**DATA TO EXAMINE:**
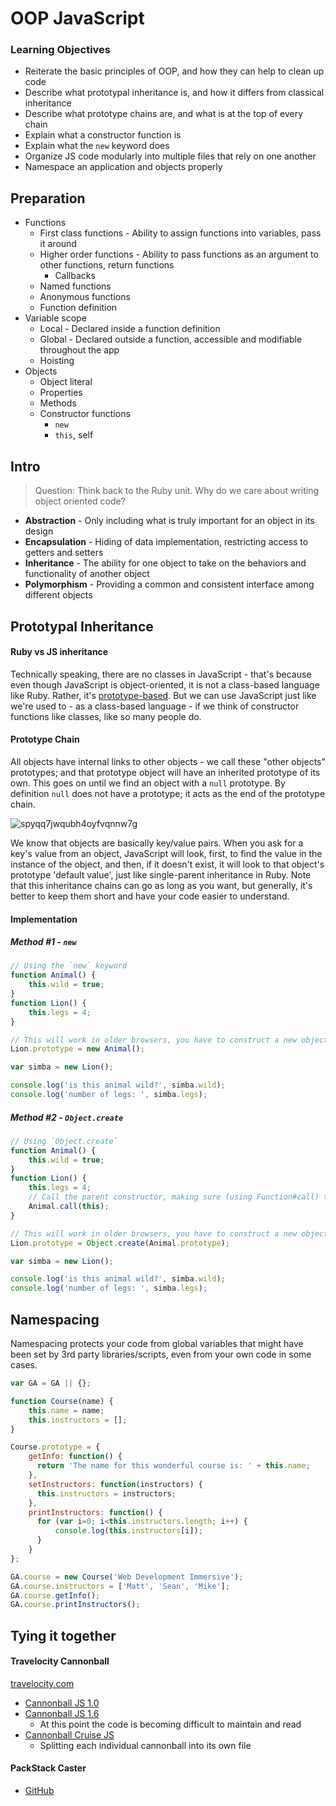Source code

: # OOP JavaScript

### Learning Objectives

- Reiterate the basic principles of OOP, and how they can help to clean up code
- Describe what prototypal inheritance is, and how it differs from classical inheritance
- Describe what prototype chains are, and what is at the top of every chain
- Explain what a constructor function is
- Explain what the `new` keyword does
- Organize JS code modularly into multiple files that rely on one another
- Namespace an application and objects properly

## Preparation

- Functions
  - First class functions - Ability to assign functions into variables, pass it around
  - Higher order functions - Ability to pass functions as an argument to other functions, return functions
    - Callbacks
  - Named functions
  - Anonymous functions
  - Function definition
- Variable scope
  - Local - Declared inside a function definition
  - Global - Declared outside a function, accessible and modifiable throughout the app
  - Hoisting
- Objects
  - Object literal 
  - Properties
  - Methods
  - Constructor functions
    - `new`
    - `this`, self

## Intro

> Question: Think back to the Ruby unit. Why do we care about writing object oriented code? 

* **Abstraction** - Only including what is truly important for an object in its design
* **Encapsulation** - Hiding of data implementation, restricting access to getters and setters
* **Inheritance** - The ability for one object to take on the behaviors and functionality of another object
* **Polymorphism** - Providing a common and consistent interface among different objects

## Prototypal Inheritance

#### Ruby vs JS inheritance

Technically speaking, there are no classes in JavaScript - that's because even though JavaScript is object-oriented, it is not a class-based language like Ruby. Rather, it's [prototype-based](https://en.wikipedia.org/wiki/Prototype-based_programming). But we can use JavaScript just like we're used to - as a class-based language - if we think of constructor functions like classes, like so many people do.


#### Prototype Chain

All objects have internal links to other objects - we call these "other objects" prototypes; and that prototype object will have an inherited prototype of its own.  This goes on until we find an object with a `null` prototype. By definition `null` does not have a prototype; it acts as the end of the prototype chain.

![spyqq7jwqubh4oyfvqnnw7g](https://cloud.githubusercontent.com/assets/40461/8396752/737ff1c0-1dab-11e5-83b0-4f380980b2b5.png)

We know that objects are basically key/value pairs. When you ask for a key's value from an object, JavaScript will look, first, to find the value in the instance of the object, and then, if it doesn't exist, it will look to that object's prototype 'default value', just like single-parent inheritance in Ruby. Note that this inheritance chains can go as long as you want, but generally, it's better to keep them short and have your code easier to understand.

#### Implementation

##### Method #1 - `new`

```js
// Using the `new` keyword
function Animal() {
    this.wild = true;
}
function Lion() {
    this.legs = 4;
}

// This will work in older browsers, you have to construct a new object everytime which might not be efficient
Lion.prototype = new Animal();

var simba = new Lion();

console.log('is this animal wild?', simba.wild);
console.log('number of legs: ', simba.legs);
```

##### Method #2 - `Object.create`

```js
// Using `Object.create`
function Animal() {
    this.wild = true;
}
function Lion() {
    this.legs = 4;
    // Call the parent constructor, making sure (using Function#call) that "this" is set correctly during the call
    Animal.call(this);
}

// This will work in older browsers, you have to construct a new object everytime which might not be efficient
Lion.prototype = Object.create(Animal.prototype);

var simba = new Lion();

console.log('is this animal wild?', simba.wild);
console.log('number of legs: ', simba.legs);
```

## Namespacing

Namespacing protects your code from global variables that might have been set by 3rd party libraries/scripts, even from your own code in some cases.

```js
var GA = GA || {};

function Course(name) {
    this.name = name;
    this.instructors = [];
}

Course.prototype = {
    getInfo: function() {
      return 'The name for this wonderful course is: ' + this.name;
    },
    setInstructors: function(instructors) {
      this.instructors = instructors;
    },
    printInstructors: function() {
      for (var i=0; i<this.instructors.length; i++) {
          console.log(this.instructors[i]);
      }
    }
};

GA.course = new Course('Web Development Immersive');
GA.course.instructors = ['Matt', 'Sean', 'Mike'];
GA.course.getInfo();
GA.course.printInstructors();
```

## Tying it together

#### Travelocity Cannonball
[travelocity.com](https://web.archive.org/web/20120331213204/http://www.travelocity.com/)

* [Cannonball JS 1.0](https://github.com/ga-students/wdi-atx-3-class/blob/master/w07/d02/morning/examples/jquery.cannonball-1.0.js)
* [Cannonball JS 1.6](https://github.com/ga-students/wdi-atx-3-class/blob/master/w07/d02/morning/examples/jquery.cannonball-1.6.js)
  - At this point the code is becoming difficult to maintain and read
* [Cannonball Cruise JS](https://github.com/ga-students/wdi-atx-3-class/blob/master/w07/d02/morning/examples/jquery.cb.cruise-1.0.js)
  - Splitting each individual cannonball into its own file

#### PackStack Caster
* [GitHub](https://github.com/taphat/packstackco/tree/master/public/js/src/cast)
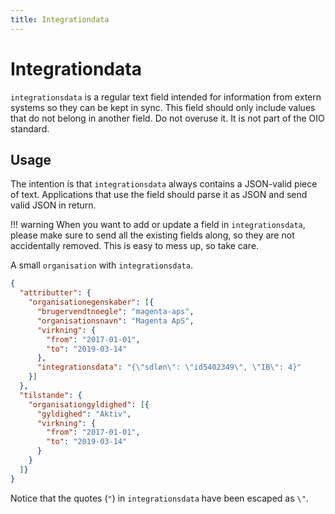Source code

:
 ```yaml
---
title: Integrationdata
---
```


# Integrationdata

`integrationsdata` is a regular text field intended for information from
extern systems so they can be kept in sync. This field should only
include values that do not belong in another field. Do not overuse it.
It is not part of the OIO standard.

## Usage

The intention is that `integrationsdata` always contains a JSON-valid
piece of text. Applications that use the field should parse it as JSON
and send valid JSON in return.

!!! warning
    When you want to add or update a field in `integrationsdata`, please
    make sure to send all the existing fields along, so they are not
    accidentally removed. This is easy to mess up, so take care.

<figcaption>
A small <code>organisation</code> with <code>integrationsdata</code>.
</figcaption>

``` json
{
  "attributter": {
    "organisationegenskaber": [{
      "brugervendtnoegle": "magenta-aps",
      "organisationsnavn": "Magenta ApS",
      "virkning": {
        "from": "2017-01-01",
        "to": "2019-03-14"
      },
      "integrationsdata": "{\"sdløn\": \"id5402349\", \"IB\": 4}"
    }]
  },
  "tilstande": {
    "organisationgyldighed": [{
      "gyldighed": "Aktiv",
      "virkning": {
        "from": "2017-01-01",
        "to": "2019-03-14"
      }
    }
  ]}
}
```

Notice that the quotes (`"`) in `integrationsdata` have been escaped as
`\"`.
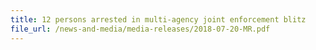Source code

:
 ```yaml
---
title: 12 persons arrested in multi-agency joint enforcement blitz 
file_url: /news-and-media/media-releases/2018-07-20-MR.pdf
---
```

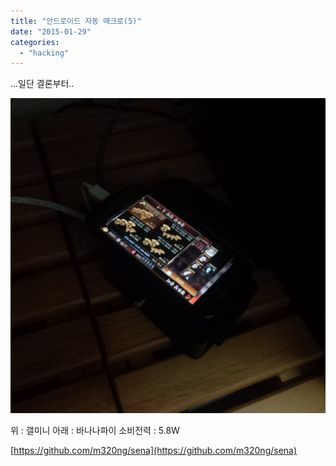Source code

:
 ```yaml
---
title: "안드로이드 자동 매크로(5)"
date: "2015-01-29"
categories: 
  - "hacking"
---
```


...일단 결론부터..

[![IMG_20150130_000943](images/IMG_20150130_000943.jpg)](http://note.heyo.me/wp-content/uploads/2015/01/IMG_20150130_000943.jpg)

위 : 갤미니 아래 : 바나나파이 소비전력 : 5.8W

[https://github.com/m320ng/sena](https://github.com/m320ng/sena)
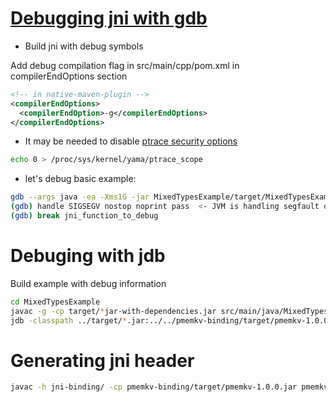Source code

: # [Debugging jni with gdb](https://medium.com/@pirogov.alexey/gdb-debug-native-part-of-java-application-c-c-libraries-and-jdk-6593af3b4f3f)

* Build jni with debug symbols

Add debug compilation flag in src/main/cpp/pom.xml in compilerEndOptions section

```xml
<!-- in native-maven-plugin -->
<compilerEndOptions>
  <compilerEndOption>-g</compilerEndOptions>
</compilerEndOptions>
```

* It may be needed to disable [ptrace security options](https://www.kernel.org/doc/Documentation/security/Yama.txt)

```sh
echo 0 > /proc/sys/kernel/yama/ptrace_scope
```

* let's debug basic example:

```sh
gdb --args java -ea -Xms1G -jar MixedTypesExample/target/MixedTypesExample-1.0.0-jar-with-dependencies.jar
(gdb) handle SIGSEGV nostop noprint pass  <- JVM is handling segfault on its own, so need to disable it in gdb
(gdb) break jni_function_to_debug
```

# Debuging with jdb

Build example with debug information

```sh
cd MixedTypesExample
javac -g -cp target/*jar-with-dependencies.jar src/main/java/MixedTypesExample.java
jdb -classpath ../target/*.jar:../../pmemkv-binding/target/pmemkv-1.0.0.jar -Djava.library.path=../../jni-binding/target MixedTypesExample
```

# Generating jni header

```sh
javac -h jni-binding/ -cp pmemkv-binding/target/pmemkv-1.0.0.jar pmemkv-binding/src/main/java/io/pmem/pmemkv/Database.java
```
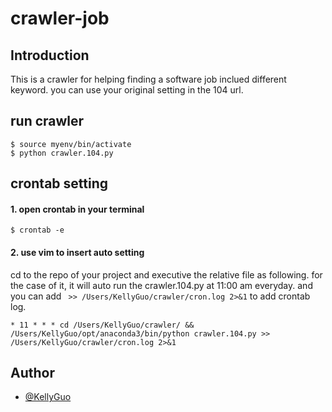 # crawler-job

## Introduction

This is a crawler for helping finding a software job inclued different keyword. you can use your original setting in the 104 url.


## run crawler
```
$ source myenv/bin/activate
$ python crawler.104.py
```

## crontab setting

####  1. open crontab in your terminal

```
$ crontab -e
```

####  2. use vim to insert auto setting
cd to the repo of your project and executive the relative file  as following. for the case of it, it will auto run the crawler.104.py at 11:00 am everyday.
and you can add ` >> /Users/KellyGuo/crawler/cron.log 2>&1` to add crontab log.

```
* 11 * * * cd /Users/KellyGuo/crawler/ && /Users/KellyGuo/opt/anaconda3/bin/python crawler.104.py >> /Users/KellyGuo/crawler/cron.log 2>&1
```


## Author 

- [@KellyGuo](https://www.github.com/siaochi)

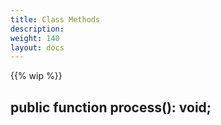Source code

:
 ```yaml
---
title: Class Methods
description: 
weight: 140
layout: docs
---
```


{{% wip %}}


## public function process(): void;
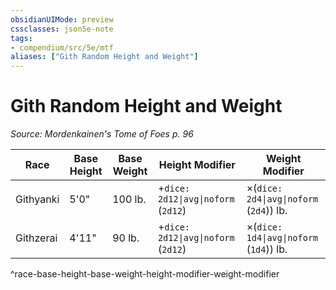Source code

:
 ```yaml
---
obsidianUIMode: preview
cssclasses: json5e-note
tags:
- compendium/src/5e/mtf
aliases: ["Gith Random Height and Weight"]
---
```

# Gith Random Height and Weight
*Source: Mordenkainen's Tome of Foes p. 96* 

| Race | Base Height | Base Weight | Height Modifier | Weight Modifier |
|------|-------------|-------------|-----------------|-----------------|
| Githyanki | 5'0" | 100 lb. | +`dice: 2d12\|avg\|noform` (`2d12`) | ×(`dice: 2d4\|avg\|noform` (`2d4`)) lb. |
| Githzerai | 4'11" | 90 lb. | +`dice: 2d12\|avg\|noform` (`2d12`) | ×(`dice: 1d4\|avg\|noform` (`1d4`)) lb. |
^race-base-height-base-weight-height-modifier-weight-modifier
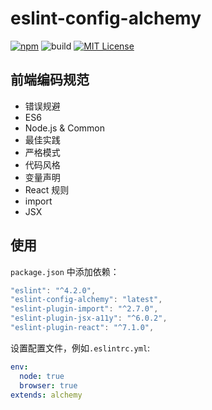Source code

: # eslint-config-alchemy

[![npm](https://img.shields.io/badge/npm-v0.1.10-brightgreen.svg)](https://www.npmjs.com/package/eslint-config-alchemy)
![build](https://img.shields.io/badge/build-passing-green.svg)
[![MIT License](https://img.shields.io/github/license/mashape/apistatus.svg?maxAge=2592000)](https://github.com/IceEnd/eslint-config-alchemy/blob/master/LICENSE)

## 前端编码规范

- 错误规避
- ES6
- Node.js & Common
- 最佳实践
- 严格模式
- 代码风格
- 变量声明
- React 规则
- import
- JSX

##  使用

```package.json``` 中添加依赖：

```javascript
"eslint": "^4.2.0",
"eslint-config-alchemy": "latest",
"eslint-plugin-import": "^2.7.0",
"eslint-plugin-jsx-a11y": "^6.0.2",
"eslint-plugin-react": "^7.1.0",
```

设置配置文件，例如```.eslintrc.yml```:

```yml
env:
  node: true
  browser: true
extends: alchemy
```
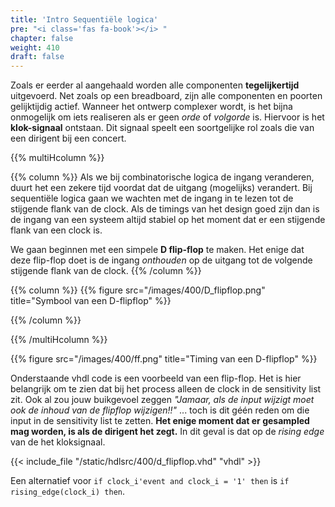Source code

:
 ```yaml
---
title: 'Intro Sequentiële logica'
pre: "<i class='fas fa-book'></i> "
chapter: false
weight: 410
draft: false
---
```


Zoals er eerder al aangehaald worden alle componenten **tegelijkertijd** uitgevoerd. Net zoals op een breadboard, zijn alle componenten en poorten gelijktijdig actief. Wanneer het ontwerp complexer wordt, is het bijna onmogelijk om iets realiseren als er geen *orde* of *volgorde* is. Hiervoor is het **klok-signaal** ontstaan. Dit signaal speelt een soortgelijke rol zoals die van een dirigent bij een concert.

{{% multiHcolumn %}}

{{% column %}}
Als we bij combinatorische logica de ingang veranderen, duurt het een zekere tijd voordat dat de uitgang (mogelijks) verandert. Bij sequentiële logica gaan we wachten met de ingang in te lezen tot de stijgende flank van de clock. Als de timings van het design goed zijn dan is de ingang van een systeem altijd stabiel op het moment dat er een stijgende flank van een clock is.

We gaan beginnen met een simpele <strong>D flip-flop</strong> te maken. Het enige dat deze flip-flop doet is de ingang <i>onthouden</i> op de uitgang tot de volgende stijgende flank van de clock.
{{% /column %}}

{{% column %}}
  {{% figure src="/images/400/D_flipflop.png" title="Symbool van een D-flipflop"  %}}<br/>
  <!-- { signal: 
    [
      {name: "Clock",  wave: '0h.l.h.l.h.l.h.l.h' },
      {name: 'Input',  wave: '1.......0....1....' },
      {name: 'Output', wave: 'x1.......0.....1..' },
]} -->

{{% /column %}}

{{% /multiHcolumn %}}

{{% figure src="/images/400/ff.png" title="Timing van een  D-flipflop"  %}}
<!-- { signal: 
    [
      {name: "Clock",           wave: '0h.l.h.l.h.l.h.l.h.l.h.l.' },
      {name: 'Input',           wave: '1...0...1.......0.1......' },
      {name: 'Output', wave: 'x1...0...1.......0...1...' },    
    ]
} -->


Onderstaande vhdl code is een voorbeeld van een flip-flop. Het is hier belangrijk om te zien dat bij het process alleen de clock in de sensitivity list zit. Ook al zou jouw buikgevoel zeggen *"Jamaar, als de input wijzigt moet ook de inhoud van de flipflop wijzigen!!"* ... toch is dit géén reden om die input in de sensitivity list te zetten. **Het enige moment dat er gesampled mag worden, is als de dirigent het zegt.** In dit geval is dat op de *rising edge* van de het kloksignaal.

{{< include_file "/static/hdlsrc/400/d_flipflop.vhd" "vhdl" >}}

Een alternatief voor ```if clock_i'event and clock_i = '1' then``` is ```if rising_edge(clock_i) then```.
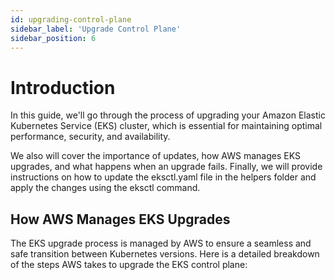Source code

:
 ```yaml
---
id: upgrading-control-plane
sidebar_label: 'Upgrade Control Plane'
sidebar_position: 6
---
```


# Introduction

In this guide, we'll go through the process of upgrading your Amazon Elastic Kubernetes Service (EKS) cluster, which is essential for maintaining optimal performance, security, and availability.

We also will cover the importance of updates, how AWS manages EKS upgrades, and what happens when an upgrade fails. Finally, we will provide instructions on how to update the eksctl.yaml file in the helpers folder and apply the changes using the eksctl command.

## How AWS Manages EKS Upgrades

The EKS upgrade process is managed by AWS to ensure a seamless and safe transition between Kubernetes versions. Here is a detailed breakdown of the steps AWS takes to upgrade the EKS control plane:

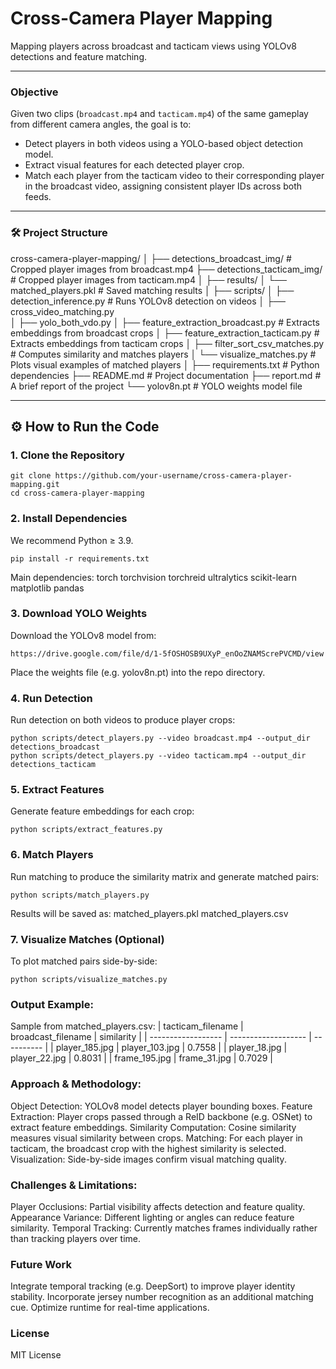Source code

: # Cross-Camera Player Mapping

Mapping players across broadcast and tacticam views using YOLOv8 detections and feature matching.

---

### Objective

Given two clips (`broadcast.mp4` and `tacticam.mp4`) of the same gameplay from different camera angles, the goal is to:

- Detect players in both videos using a YOLO-based object detection model.
- Extract visual features for each detected player crop.
- Match each player from the tacticam video to their corresponding player in the broadcast video, assigning consistent player IDs across both feeds.

---

### 🛠️ Project Structure
cross-camera-player-mapping/
│
├── detections_broadcast_img/         # Cropped player images from broadcast.mp4
├── detections_tacticam_img/          # Cropped player images from tacticam.mp4
│
├── results/
│   └── matched_players.pkl           # Saved matching results
│
├── scripts/
│   ├── detection_inference.py        # Runs YOLOv8 detection on videos
│   ├── cross_video_matching.py       
│   ├── yolo_both_vdo.py
│   ├── feature_extraction_broadcast.py  # Extracts embeddings from broadcast crops
│   ├── feature_extraction_tacticam.py   # Extracts embeddings from tacticam crops
│   ├── filter_sort_csv_matches.py    # Computes similarity and matches players
│   └── visualize_matches.py          # Plots visual examples of matched players
│
├── requirements.txt                  # Python dependencies
├── README.md                         # Project documentation
├── report.md                         # A brief report of the project
└── yolov8n.pt                        # YOLO weights model file



---

## ⚙️ How to Run the Code

### 1. Clone the Repository

```
git clone https://github.com/your-username/cross-camera-player-mapping.git
cd cross-camera-player-mapping
```

### 2. Install Dependencies
We recommend Python ≥ 3.9.
```
pip install -r requirements.txt
```

Main dependencies:
torch
torchvision
torchreid
ultralytics
scikit-learn
matplotlib
pandas

### 3. Download YOLO Weights
Download the YOLOv8 model from:

```
https://drive.google.com/file/d/1-5fOSHOSB9UXyP_enOoZNAMScrePVCMD/view
```
Place the weights file (e.g. yolov8n.pt) into the repo directory.

### 4. Run Detection
Run detection on both videos to produce player crops:

```
python scripts/detect_players.py --video broadcast.mp4 --output_dir detections_broadcast
python scripts/detect_players.py --video tacticam.mp4 --output_dir detections_tacticam
```

### 5. Extract Features
Generate feature embeddings for each crop:

```
python scripts/extract_features.py
```

### 6. Match Players
Run matching to produce the similarity matrix and generate matched pairs:

```
python scripts/match_players.py
```
Results will be saved as:
matched_players.pkl
matched_players.csv

### 7. Visualize Matches (Optional)
To plot matched pairs side-by-side:

```
python scripts/visualize_matches.py
```

### Output Example:
Sample from matched_players.csv:
| tacticam_filename | broadcast_filename | similarity |
| ------------------ | ------------------- | ---------- |
| player_185.jpg    | player_103.jpg     | 0.7558     |
| player_18.jpg     | player_22.jpg      | 0.8031     |
| frame_195.jpg     | frame_31.jpg       | 0.7029     |

### Approach & Methodology:
Object Detection: YOLOv8 model detects player bounding boxes.
Feature Extraction: Player crops passed through a ReID backbone (e.g. OSNet) to extract feature embeddings.
Similarity Computation: Cosine similarity measures visual similarity between crops.
Matching: For each player in tacticam, the broadcast crop with the highest similarity is selected.
Visualization: Side-by-side images confirm visual matching quality.

### Challenges & Limitations:
Player Occlusions: Partial visibility affects detection and feature quality.
Appearance Variance: Different lighting or angles can reduce feature similarity.
Temporal Tracking: Currently matches frames individually rather than tracking players over time.

### Future Work
Integrate temporal tracking (e.g. DeepSort) to improve player identity stability.
Incorporate jersey number recognition as an additional matching cue.
Optimize runtime for real-time applications.

### License
MIT License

**EXERCISE BRIEF:** What you return must be an exact retyping of the lines above starting at the line with "object oriented code?" and ending at the line with "getters and setters", and nothing besides.

**ANSWER SPACE:**
> Question: Think back to the Ruby unit. Why do we care about writing object oriented code? 

* **Abstraction** - Only including what is truly important for an object in its design
* **Encapsulation** - Hiding of data implementation, restricting access to getters and setters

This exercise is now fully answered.